Insulin infusion site inflammation

Abstract:

The approximation of euglycemia is the most effective means of preventing diabetic complications, which is achieved through effective insulin delivery. Recent reports indicate that insulin phenolic preservatives, which are found in all commercial insulin formulations, are cytotoxic, pro-inflammatory and induce secondary fibrosis. Therefore, we hypothesize that these preservatives induce an inflammatory response at the site of insulin infusion leading to diminished glycemic control and adverse pharmacokinetic outcomes. Insulin degradation by inflammatory cell proteases was quantitated following protease treatment in vitro.

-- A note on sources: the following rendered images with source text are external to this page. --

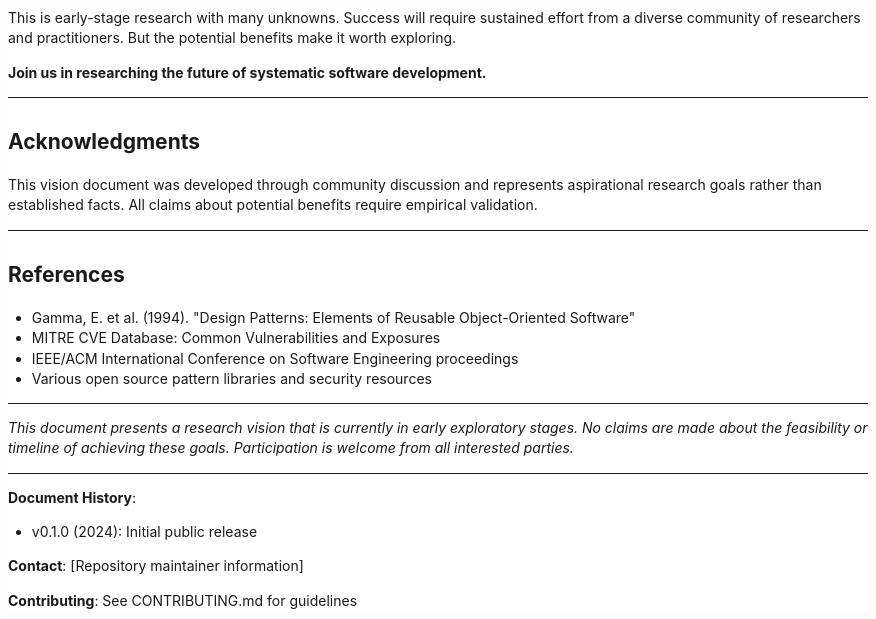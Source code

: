 This is early-stage research with many unknowns. Success will require sustained effort from a diverse community of researchers and practitioners. But the potential benefits make it worth exploring.

**Join us in researching the future of systematic software development.**

---

## Acknowledgments

This vision document was developed through community discussion and represents aspirational research goals rather than established facts. All claims about potential benefits require empirical validation.

---

## References

- Gamma, E. et al. (1994). "Design Patterns: Elements of Reusable Object-Oriented Software"
- MITRE CVE Database: Common Vulnerabilities and Exposures
- IEEE/ACM International Conference on Software Engineering proceedings
- Various open source pattern libraries and security resources

---

*This document presents a research vision that is currently in early exploratory stages. No claims are made about the feasibility or timeline of achieving these goals. Participation is welcome from all interested parties.*

---

**Document History**:
- v0.1.0 (2024): Initial public release

**Contact**: [Repository maintainer information]

**Contributing**: See CONTRIBUTING.md for guidelines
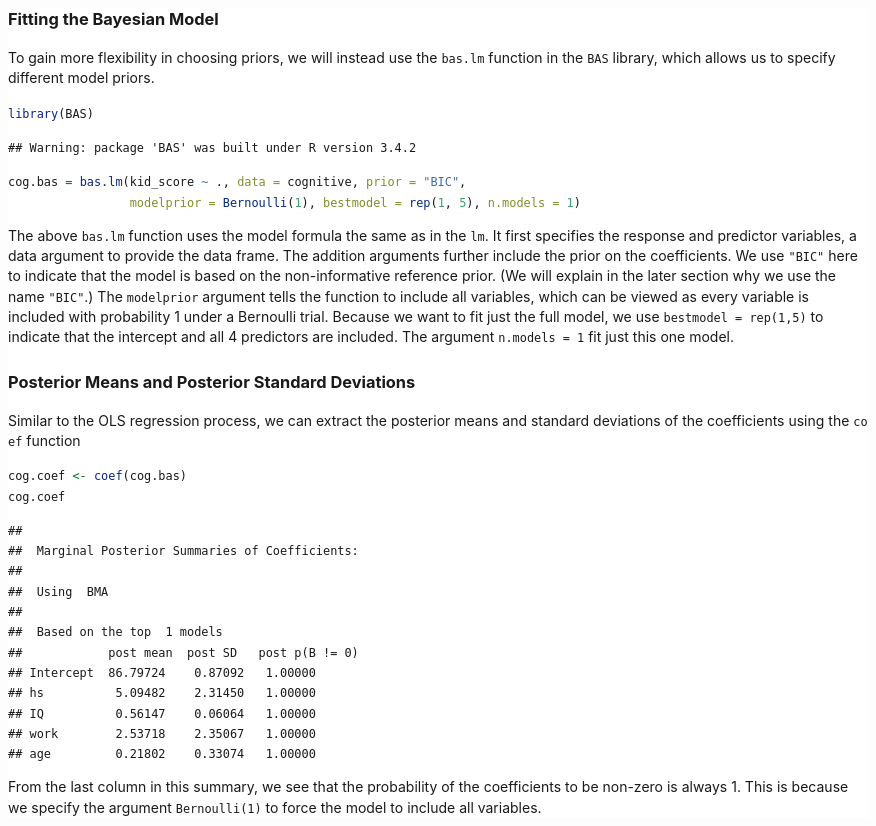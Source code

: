 
### Fitting the Bayesian Model

To gain more flexibility in choosing priors, we will instead use the `bas.lm` function in the `BAS` library, which allows us to specify different model priors.


```r
library(BAS)
```

```
## Warning: package 'BAS' was built under R version 3.4.2
```

```r
cog.bas = bas.lm(kid_score ~ ., data = cognitive, prior = "BIC", 
                 modelprior = Bernoulli(1), bestmodel = rep(1, 5), n.models = 1)
```

The above `bas.lm` function uses the model formula the same as in the `lm`. It first specifies the response and predictor variables, a data argument to provide the data frame. The addition arguments further include the prior on the coefficients. We use `"BIC"` here to indicate that the model is based on the non-informative reference prior. (We will explain in the later section why we use the name `"BIC"`.) The `modelprior` argument tells the function to include all variables, which can be viewed as every variable is included with probability 1 under a Bernoulli trial. Because we want to fit just the full model, we use `bestmodel = rep(1,5)` to indicate that the intercept and all 4 predictors are included. The argument `n.models = 1` fit just this one model.


### Posterior Means and Posterior Standard Deviations

Similar to the OLS regression process, we can extract the posterior means and standard deviations of the coefficients using the `coef` function


```r
cog.coef <- coef(cog.bas)
cog.coef
```

```
## 
##  Marginal Posterior Summaries of Coefficients: 
## 
##  Using  BMA 
## 
##  Based on the top  1 models 
##            post mean  post SD   post p(B != 0)
## Intercept  86.79724    0.87092   1.00000      
## hs          5.09482    2.31450   1.00000      
## IQ          0.56147    0.06064   1.00000      
## work        2.53718    2.35067   1.00000      
## age         0.21802    0.33074   1.00000
```

From the last column in this summary, we see that the probability of the coefficients to be non-zero is always 1. This is because we specify the argument `Bernoulli(1)` to force the model to include all variables.
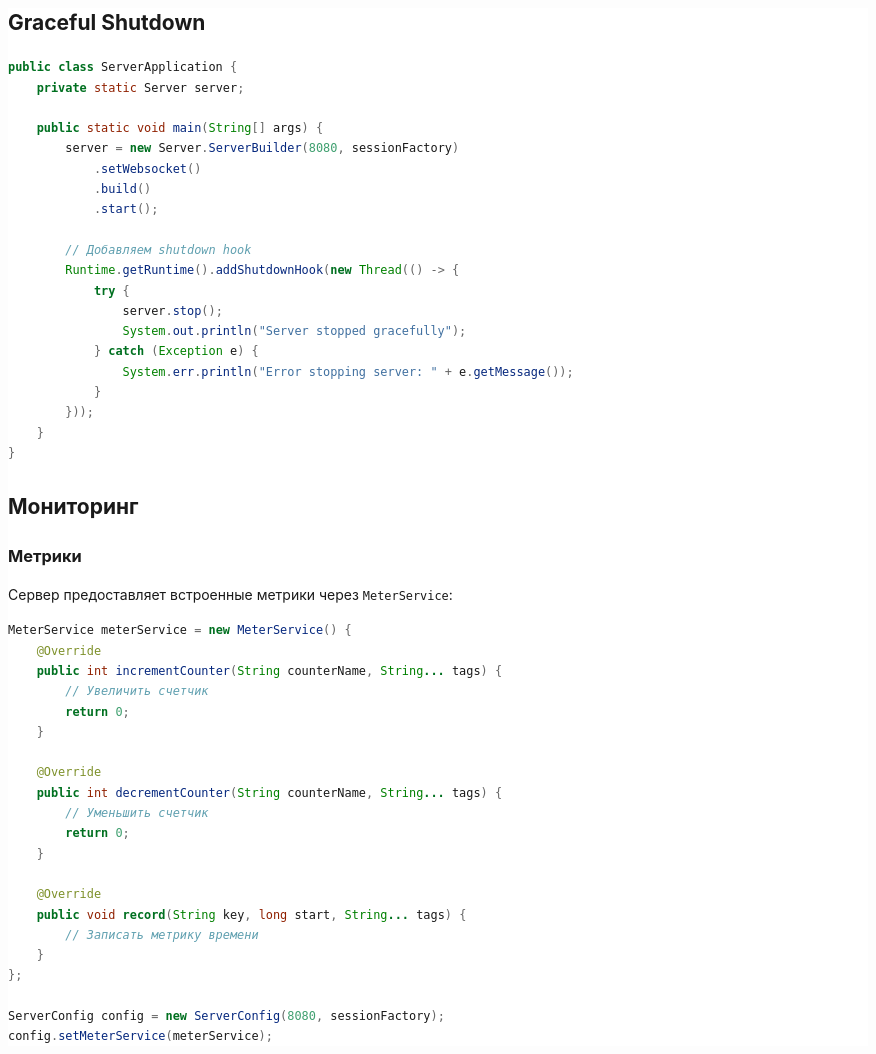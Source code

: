 ## Graceful Shutdown

```java
public class ServerApplication {
    private static Server server;
    
    public static void main(String[] args) {
        server = new Server.ServerBuilder(8080, sessionFactory)
            .setWebsocket()
            .build()
            .start();
            
        // Добавляем shutdown hook
        Runtime.getRuntime().addShutdownHook(new Thread(() -> {
            try {
                server.stop();
                System.out.println("Server stopped gracefully");
            } catch (Exception e) {
                System.err.println("Error stopping server: " + e.getMessage());
            }
        }));
    }
}
```

## Мониторинг

### Метрики

Сервер предоставляет встроенные метрики через `MeterService`:

```java
MeterService meterService = new MeterService() {
    @Override
    public int incrementCounter(String counterName, String... tags) {
        // Увеличить счетчик
        return 0;
    }
    
    @Override
    public int decrementCounter(String counterName, String... tags) {
        // Уменьшить счетчик
        return 0;
    }
    
    @Override
    public void record(String key, long start, String... tags) {
        // Записать метрику времени
    }
};

ServerConfig config = new ServerConfig(8080, sessionFactory);
config.setMeterService(meterService);
```
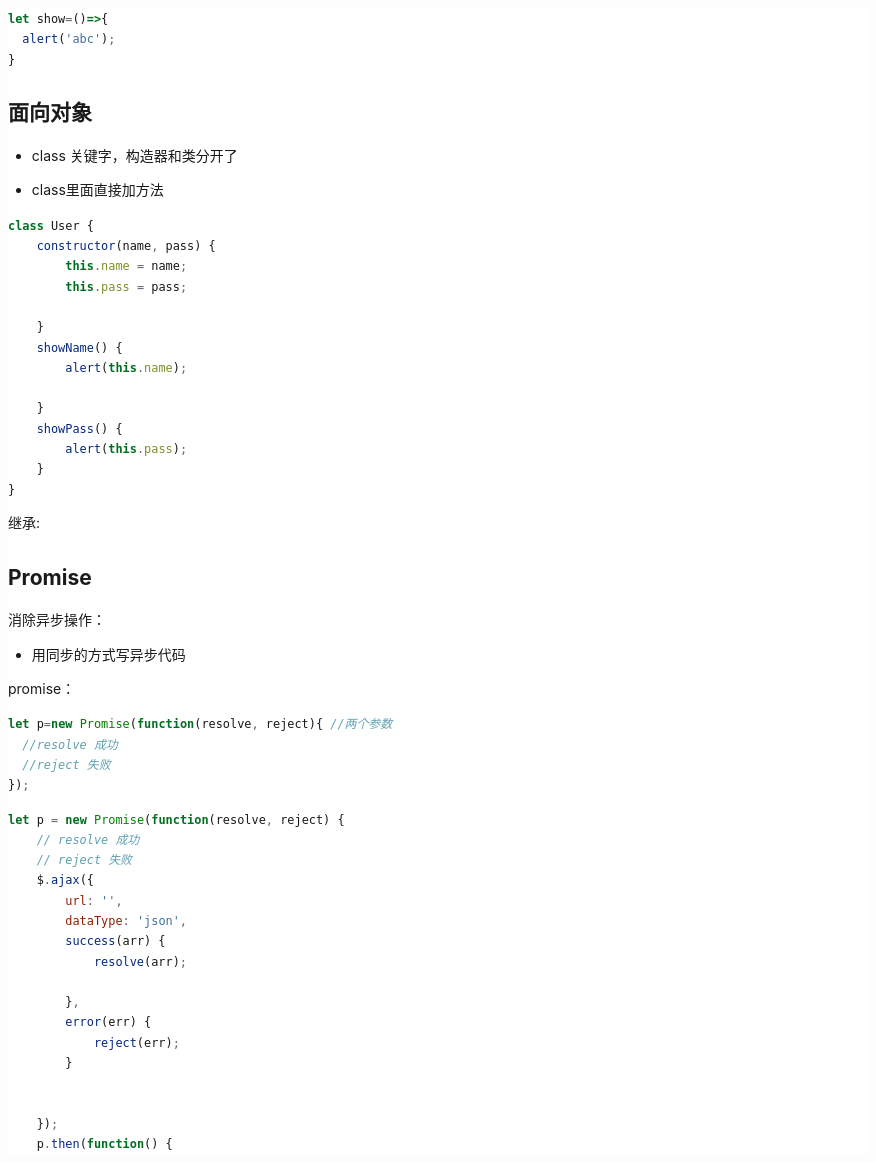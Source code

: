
 ```js
let show=()=>{
  alert('abc');
}
```



## 面向对象

+ class 关键字，构造器和类分开了

+ class里面直接加方法

```js
class User {
    constructor(name, pass) {
        this.name = name;
        this.pass = pass;

    }
    showName() {
        alert(this.name);

    }
    showPass() {
        alert(this.pass);
    }
}

```

继承:

## Promise

消除异步操作：

+ 用同步的方式写异步代码

promise：

```js
let p=new Promise(function(resolve, reject){ //两个参数
  //resolve 成功
  //reject 失败
});
```



```js
let p = new Promise(function(resolve, reject) {
    // resolve 成功
    // reject 失败
    $.ajax({
        url: '',
        dataType: 'json',
        success(arr) {
            resolve(arr);

        },
        error(err) {
            reject(err);
        }


    });
    p.then(function() {
```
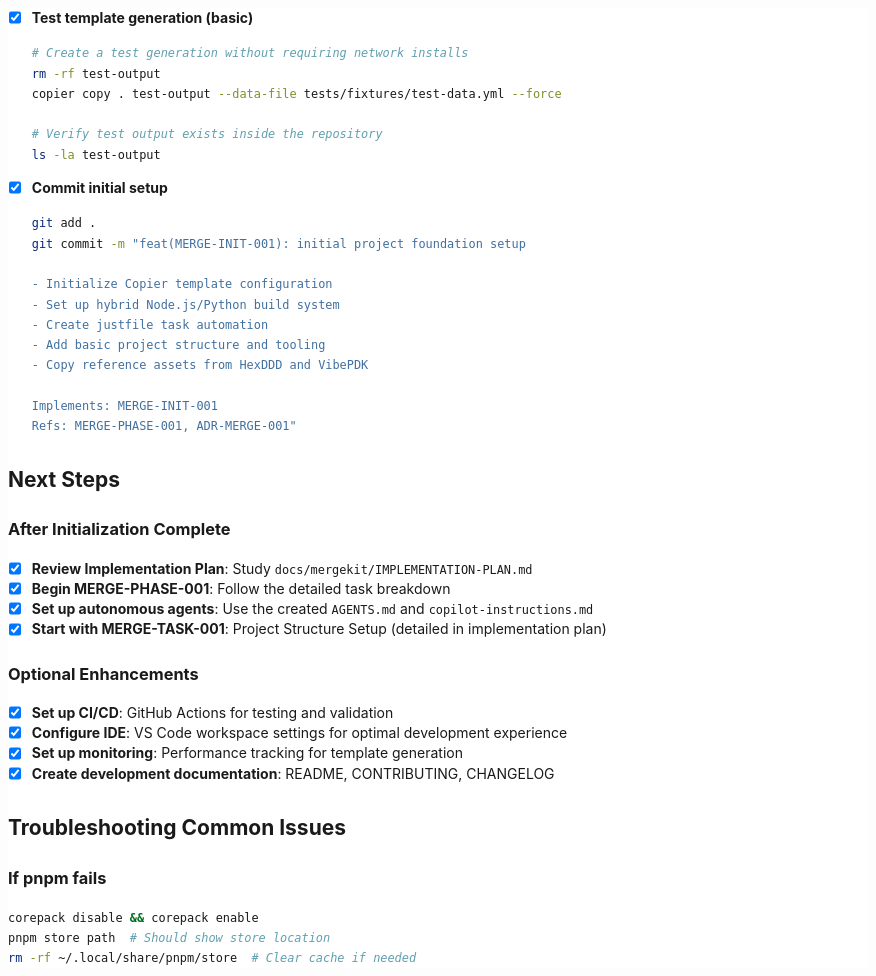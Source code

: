 -   [x] **Test template generation (basic)**

    ```bash
    # Create a test generation without requiring network installs
    rm -rf test-output
    copier copy . test-output --data-file tests/fixtures/test-data.yml --force

    # Verify test output exists inside the repository
    ls -la test-output
    ```

-   [x] **Commit initial setup**

    ```bash
    git add .
    git commit -m "feat(MERGE-INIT-001): initial project foundation setup

    - Initialize Copier template configuration
    - Set up hybrid Node.js/Python build system
    - Create justfile task automation
    - Add basic project structure and tooling
    - Copy reference assets from HexDDD and VibePDK

    Implements: MERGE-INIT-001
    Refs: MERGE-PHASE-001, ADR-MERGE-001"
    ```

## Next Steps

### After Initialization Complete

-   [x] **Review Implementation Plan**: Study `docs/mergekit/IMPLEMENTATION-PLAN.md`
-   [x] **Begin MERGE-PHASE-001**: Follow the detailed task breakdown
-   [x] **Set up autonomous agents**: Use the created `AGENTS.md` and `copilot-instructions.md`
-   [x] **Start with MERGE-TASK-001**: Project Structure Setup (detailed in implementation plan)

### Optional Enhancements

-   [x] **Set up CI/CD**: GitHub Actions for testing and validation
-   [x] **Configure IDE**: VS Code workspace settings for optimal development experience
-   [x] **Set up monitoring**: Performance tracking for template generation
-   [x] **Create development documentation**: README, CONTRIBUTING, CHANGELOG

## Troubleshooting Common Issues

### If pnpm fails

```bash
corepack disable && corepack enable
pnpm store path  # Should show store location
rm -rf ~/.local/share/pnpm/store  # Clear cache if needed
```
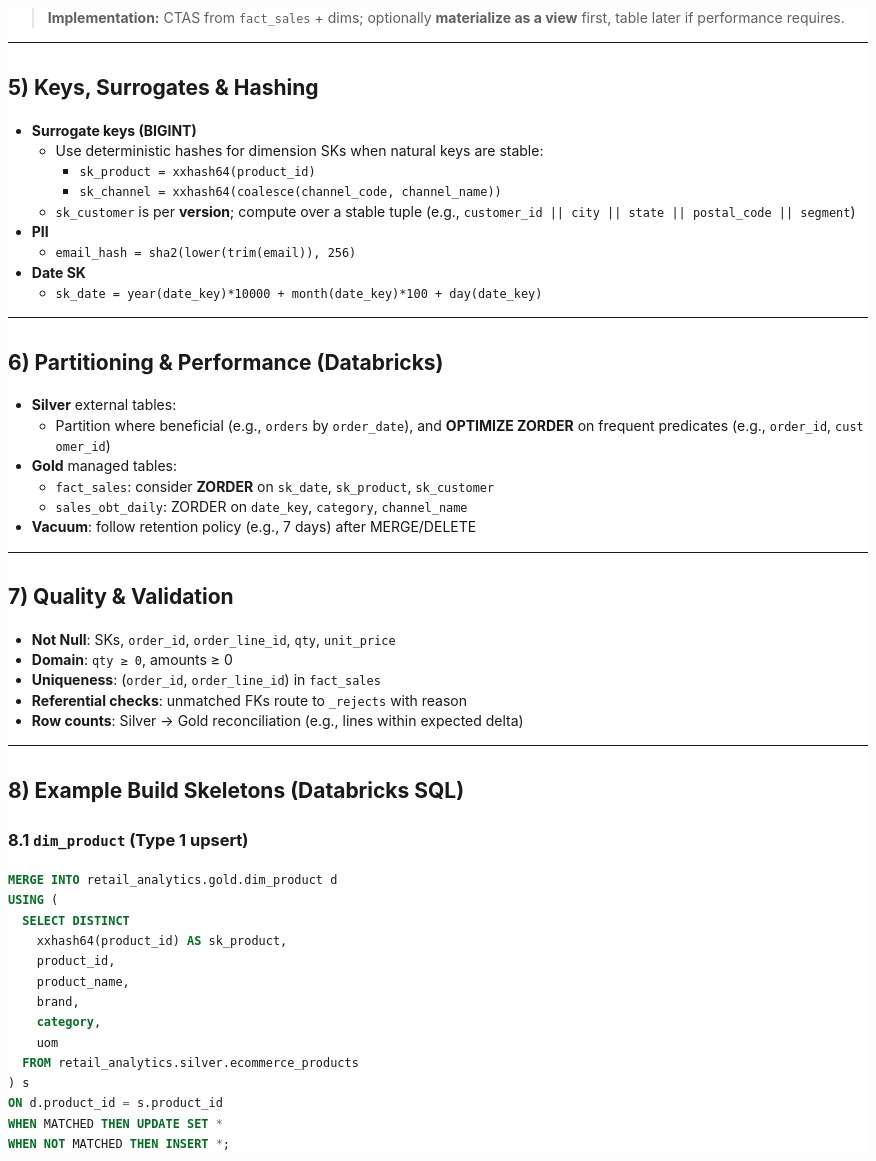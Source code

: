> **Implementation:** CTAS from `fact_sales` + dims; optionally **materialize as a view** first, table later if performance requires.

---

## 5) Keys, Surrogates & Hashing

- **Surrogate keys (BIGINT)**
  - Use deterministic hashes for dimension SKs when natural keys are stable:
    - `sk_product = xxhash64(product_id)`
    - `sk_channel = xxhash64(coalesce(channel_code, channel_name))`
  - `sk_customer` is per **version**; compute over a stable tuple (e.g., `customer_id || city || state || postal_code || segment`)
- **PII**
  - `email_hash = sha2(lower(trim(email)), 256)`
- **Date SK**
  - `sk_date = year(date_key)*10000 + month(date_key)*100 + day(date_key)`

---

## 6) Partitioning & Performance (Databricks)

- **Silver** external tables:
  - Partition where beneficial (e.g., `orders` by `order_date`), and **OPTIMIZE ZORDER** on frequent predicates (e.g., `order_id`, `customer_id`)
- **Gold** managed tables:
  - `fact_sales`: consider **ZORDER** on `sk_date`, `sk_product`, `sk_customer`
  - `sales_obt_daily`: ZORDER on `date_key`, `category`, `channel_name`
- **Vacuum**: follow retention policy (e.g., 7 days) after MERGE/DELETE

---

## 7) Quality & Validation

- **Not Null**: SKs, `order_id`, `order_line_id`, `qty`, `unit_price`
- **Domain**: `qty ≥ 0`, amounts ≥ 0
- **Uniqueness**: (`order_id`, `order_line_id`) in `fact_sales`
- **Referential checks**: unmatched FKs route to `_rejects` with reason
- **Row counts**: Silver → Gold reconciliation (e.g., lines within expected delta)

---

## 8) Example Build Skeletons (Databricks SQL)

### 8.1 `dim_product` (Type 1 upsert)
```sql
MERGE INTO retail_analytics.gold.dim_product d
USING (
  SELECT DISTINCT
    xxhash64(product_id) AS sk_product,
    product_id,
    product_name,
    brand,
    category,
    uom
  FROM retail_analytics.silver.ecommerce_products
) s
ON d.product_id = s.product_id
WHEN MATCHED THEN UPDATE SET *
WHEN NOT MATCHED THEN INSERT *;
```
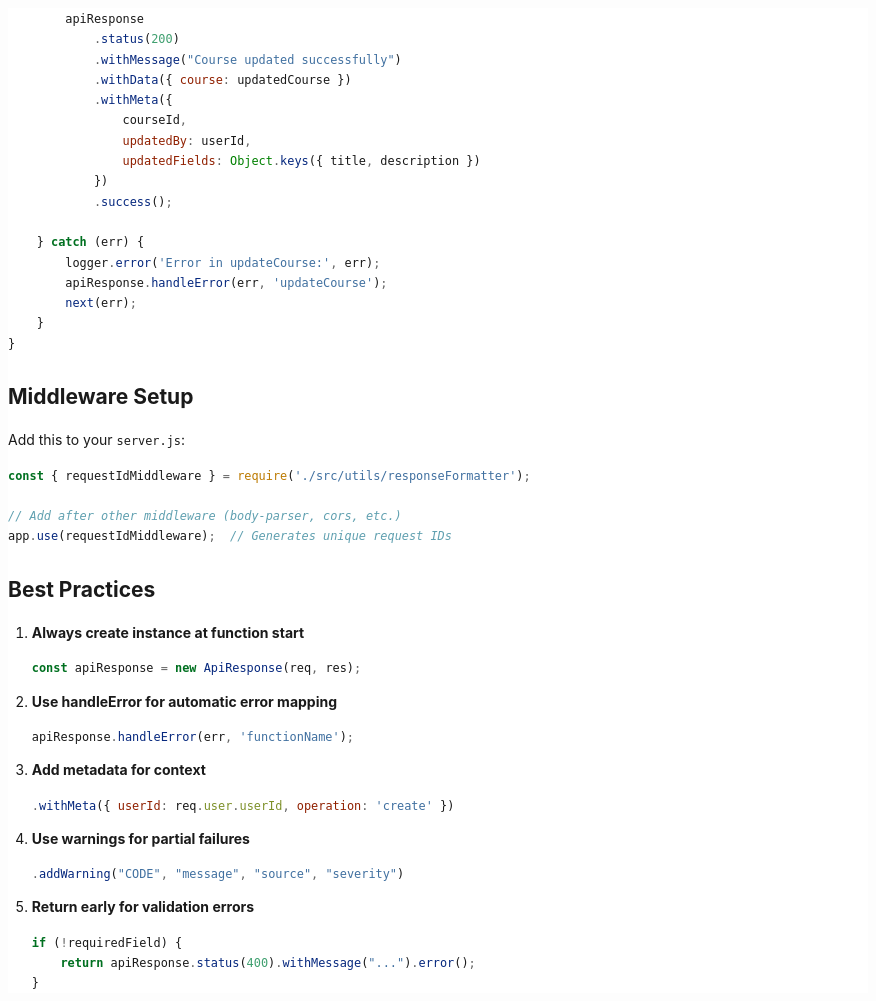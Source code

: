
 ```javascript
        apiResponse
            .status(200)
            .withMessage("Course updated successfully")
            .withData({ course: updatedCourse })
            .withMeta({
                courseId,
                updatedBy: userId,
                updatedFields: Object.keys({ title, description })
            })
            .success();
            
    } catch (err) {
        logger.error('Error in updateCourse:', err);
        apiResponse.handleError(err, 'updateCourse');
        next(err);
    }
}
```

## Middleware Setup

Add this to your `server.js`:

```javascript
const { requestIdMiddleware } = require('./src/utils/responseFormatter');

// Add after other middleware (body-parser, cors, etc.)
app.use(requestIdMiddleware);  // Generates unique request IDs
```

## Best Practices

1. **Always create instance at function start**
   ```javascript
   const apiResponse = new ApiResponse(req, res);
   ```

2. **Use handleError for automatic error mapping**
   ```javascript
   apiResponse.handleError(err, 'functionName');
   ```

3. **Add metadata for context**
   ```javascript
   .withMeta({ userId: req.user.userId, operation: 'create' })
   ```

4. **Use warnings for partial failures**
   ```javascript
   .addWarning("CODE", "message", "source", "severity")
   ```

5. **Return early for validation errors**
   ```javascript
   if (!requiredField) {
       return apiResponse.status(400).withMessage("...").error();
   }
   ```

A modified murine air pouch model was utilized to evaluate the relative inflammatory responses following infusions of saline, insulin preservatives, and insulin, utilizing the adjuvant irritant thioglycolate. Blood glucose levels were monitored in diabetic mice with and without air pouch irritation. A pharmacokinetic analysis evaluated insulin effectiveness for diabetic mice between these two conditions. Inflammatory cells are significantly present in insulin preservative-induced inflammation, which effects diminished blood glucose control by both insulin uptake and degradation. Insulin containing these preservatives resulted in similar degrees of inflammation as observed with the irritant thioglycolate. These studies imply that the preservative agents found in commercial insulin formulations induce an intense localized inflammatory reaction. This inflammatory reaction may be responsible for the premature failure of insulin infusion devices. Future studies directed at reducing this inflammatory reaction may prove to be an important step in extending the lifespan of insulin infusion devices.

Reference:

Kesserwan S, Lewis BE, Mao L, Sharafieh R, Atwood T, Kreutzer DL, Klueh U. Inflammation at site of insulin infusion diminishes glycemic control. J Pharm Sci. 2022 Jan 2:S0022-3549(21)00722-X. doi: 10.1016/j.xphs.2021.12.025. Epub ahead of print. PMID: 34986358.